(ABOUT THIS EXERCISE) From the records, return each line that has the word "Testing" in it.

(EXTRACTED RECORDS)
================================

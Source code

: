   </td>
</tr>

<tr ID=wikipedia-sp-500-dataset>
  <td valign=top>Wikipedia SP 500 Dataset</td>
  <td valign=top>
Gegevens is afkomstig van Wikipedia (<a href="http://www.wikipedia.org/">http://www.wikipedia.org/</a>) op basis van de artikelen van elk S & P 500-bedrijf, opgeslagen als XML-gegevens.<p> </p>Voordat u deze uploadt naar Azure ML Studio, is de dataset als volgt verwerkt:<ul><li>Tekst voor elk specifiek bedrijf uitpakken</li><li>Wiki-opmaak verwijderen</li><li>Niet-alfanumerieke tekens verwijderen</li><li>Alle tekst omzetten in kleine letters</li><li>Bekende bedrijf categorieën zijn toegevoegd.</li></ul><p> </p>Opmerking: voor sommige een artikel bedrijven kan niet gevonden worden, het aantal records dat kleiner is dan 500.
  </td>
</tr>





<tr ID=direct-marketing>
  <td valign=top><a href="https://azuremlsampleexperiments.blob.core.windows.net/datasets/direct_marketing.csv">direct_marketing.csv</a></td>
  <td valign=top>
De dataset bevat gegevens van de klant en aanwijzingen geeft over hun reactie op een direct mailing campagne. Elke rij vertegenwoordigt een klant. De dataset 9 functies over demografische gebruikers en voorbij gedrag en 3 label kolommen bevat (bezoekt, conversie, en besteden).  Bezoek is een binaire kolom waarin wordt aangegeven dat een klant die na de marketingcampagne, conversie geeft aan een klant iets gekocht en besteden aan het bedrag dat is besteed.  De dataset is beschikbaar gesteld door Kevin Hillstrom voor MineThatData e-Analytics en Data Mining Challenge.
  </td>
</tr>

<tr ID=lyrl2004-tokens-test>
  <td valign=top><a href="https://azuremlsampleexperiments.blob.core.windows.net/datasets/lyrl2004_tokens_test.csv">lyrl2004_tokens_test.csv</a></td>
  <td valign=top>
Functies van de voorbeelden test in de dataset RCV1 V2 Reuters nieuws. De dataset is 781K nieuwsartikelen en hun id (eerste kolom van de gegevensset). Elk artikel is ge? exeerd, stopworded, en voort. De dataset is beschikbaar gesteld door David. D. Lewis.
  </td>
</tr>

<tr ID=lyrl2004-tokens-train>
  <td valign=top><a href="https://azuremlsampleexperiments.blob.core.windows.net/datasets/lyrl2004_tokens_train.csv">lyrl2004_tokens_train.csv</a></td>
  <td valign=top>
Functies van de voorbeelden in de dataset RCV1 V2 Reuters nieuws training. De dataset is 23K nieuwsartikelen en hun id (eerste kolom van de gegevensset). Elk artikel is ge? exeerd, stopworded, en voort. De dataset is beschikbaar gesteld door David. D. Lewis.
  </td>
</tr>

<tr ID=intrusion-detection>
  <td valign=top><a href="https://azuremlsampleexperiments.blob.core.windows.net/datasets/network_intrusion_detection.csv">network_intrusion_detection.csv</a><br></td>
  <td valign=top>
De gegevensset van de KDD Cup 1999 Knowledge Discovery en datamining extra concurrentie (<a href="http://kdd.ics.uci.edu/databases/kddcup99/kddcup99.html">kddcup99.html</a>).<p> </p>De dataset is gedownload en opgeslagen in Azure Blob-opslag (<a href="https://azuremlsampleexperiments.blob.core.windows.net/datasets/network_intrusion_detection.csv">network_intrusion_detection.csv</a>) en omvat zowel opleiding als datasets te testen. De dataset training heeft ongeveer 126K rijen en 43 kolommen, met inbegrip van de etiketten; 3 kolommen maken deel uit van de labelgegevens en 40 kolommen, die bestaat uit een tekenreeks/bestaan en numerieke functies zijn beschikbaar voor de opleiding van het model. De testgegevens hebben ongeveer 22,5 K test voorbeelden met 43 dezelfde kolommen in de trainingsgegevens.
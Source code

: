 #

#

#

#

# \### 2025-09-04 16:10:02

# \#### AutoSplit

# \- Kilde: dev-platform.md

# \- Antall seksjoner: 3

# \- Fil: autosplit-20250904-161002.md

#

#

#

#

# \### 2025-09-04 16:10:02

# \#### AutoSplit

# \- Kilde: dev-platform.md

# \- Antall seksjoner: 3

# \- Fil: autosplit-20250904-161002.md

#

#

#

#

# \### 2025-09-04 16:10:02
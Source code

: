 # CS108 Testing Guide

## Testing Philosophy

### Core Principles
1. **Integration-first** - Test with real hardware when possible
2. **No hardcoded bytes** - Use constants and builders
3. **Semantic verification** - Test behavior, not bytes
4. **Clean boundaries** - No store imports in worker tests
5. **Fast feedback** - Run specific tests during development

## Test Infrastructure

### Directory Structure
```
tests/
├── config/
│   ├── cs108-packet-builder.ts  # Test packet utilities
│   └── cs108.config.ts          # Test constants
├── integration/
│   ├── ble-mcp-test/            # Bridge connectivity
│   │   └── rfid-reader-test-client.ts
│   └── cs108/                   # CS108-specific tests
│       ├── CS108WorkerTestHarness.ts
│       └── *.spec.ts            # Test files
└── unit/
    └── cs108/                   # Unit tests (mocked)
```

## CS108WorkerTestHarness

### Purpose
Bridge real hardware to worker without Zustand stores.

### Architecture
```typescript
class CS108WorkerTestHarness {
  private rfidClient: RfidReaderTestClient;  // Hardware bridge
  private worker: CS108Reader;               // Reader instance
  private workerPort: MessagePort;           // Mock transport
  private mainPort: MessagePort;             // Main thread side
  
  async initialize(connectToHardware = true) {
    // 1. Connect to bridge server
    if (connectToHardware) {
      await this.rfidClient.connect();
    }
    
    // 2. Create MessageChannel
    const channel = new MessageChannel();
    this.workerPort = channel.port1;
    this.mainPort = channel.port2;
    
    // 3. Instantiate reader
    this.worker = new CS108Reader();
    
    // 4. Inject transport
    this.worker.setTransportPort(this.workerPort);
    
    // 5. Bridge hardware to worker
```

================================

(ANSWER FOR THIS EXERCISE)
: # CS108 Testing Guide
## Testing Philosophy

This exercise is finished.